### Activity
Set down exactly the lines in the records below that run from the line with "Servlet (in milliseconds) per second.|float|count|" to the line with "of requests received by the Servlet per second.|float|count|", inclusive, and nothing more.

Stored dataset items
===============

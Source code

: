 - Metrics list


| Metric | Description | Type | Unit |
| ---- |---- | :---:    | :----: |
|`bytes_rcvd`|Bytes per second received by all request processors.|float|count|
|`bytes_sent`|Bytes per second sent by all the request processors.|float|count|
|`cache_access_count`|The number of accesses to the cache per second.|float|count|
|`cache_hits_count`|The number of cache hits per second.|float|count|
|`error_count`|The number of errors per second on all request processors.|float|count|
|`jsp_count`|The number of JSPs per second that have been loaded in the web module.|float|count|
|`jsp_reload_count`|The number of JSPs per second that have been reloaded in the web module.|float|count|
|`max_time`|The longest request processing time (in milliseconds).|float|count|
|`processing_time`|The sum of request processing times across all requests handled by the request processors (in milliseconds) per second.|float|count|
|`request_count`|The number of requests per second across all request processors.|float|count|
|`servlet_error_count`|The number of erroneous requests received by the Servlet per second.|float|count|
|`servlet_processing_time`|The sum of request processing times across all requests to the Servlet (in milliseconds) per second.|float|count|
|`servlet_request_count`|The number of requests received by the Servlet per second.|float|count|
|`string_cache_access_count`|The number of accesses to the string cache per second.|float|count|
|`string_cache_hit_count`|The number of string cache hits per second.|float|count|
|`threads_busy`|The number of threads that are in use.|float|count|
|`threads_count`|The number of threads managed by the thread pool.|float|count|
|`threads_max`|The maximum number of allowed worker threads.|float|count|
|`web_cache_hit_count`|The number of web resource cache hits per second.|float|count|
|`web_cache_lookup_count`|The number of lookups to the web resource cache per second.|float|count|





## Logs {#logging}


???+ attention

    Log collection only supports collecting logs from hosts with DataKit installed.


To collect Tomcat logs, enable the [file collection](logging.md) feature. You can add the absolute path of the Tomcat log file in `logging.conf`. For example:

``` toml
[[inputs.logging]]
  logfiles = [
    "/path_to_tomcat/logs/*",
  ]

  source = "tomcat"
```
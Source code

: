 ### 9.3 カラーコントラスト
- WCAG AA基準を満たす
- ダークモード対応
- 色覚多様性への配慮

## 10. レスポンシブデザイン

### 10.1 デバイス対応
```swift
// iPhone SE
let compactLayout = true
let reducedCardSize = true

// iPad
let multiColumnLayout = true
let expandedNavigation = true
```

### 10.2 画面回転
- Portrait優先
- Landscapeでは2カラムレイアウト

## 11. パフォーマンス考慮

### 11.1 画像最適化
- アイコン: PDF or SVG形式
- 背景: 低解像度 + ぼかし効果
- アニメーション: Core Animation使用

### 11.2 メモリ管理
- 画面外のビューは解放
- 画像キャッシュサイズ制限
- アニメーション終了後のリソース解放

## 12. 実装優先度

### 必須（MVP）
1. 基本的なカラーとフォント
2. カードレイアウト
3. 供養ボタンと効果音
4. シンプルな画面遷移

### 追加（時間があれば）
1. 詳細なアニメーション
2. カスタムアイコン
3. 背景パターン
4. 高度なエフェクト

===============

### Expected output
|`servlet_processing_time`|The sum of request processing times across all requests to the Servlet (in milliseconds) per second.|float|count|
|`servlet_request_count`|The number of requests received by the Servlet per second.|float|count|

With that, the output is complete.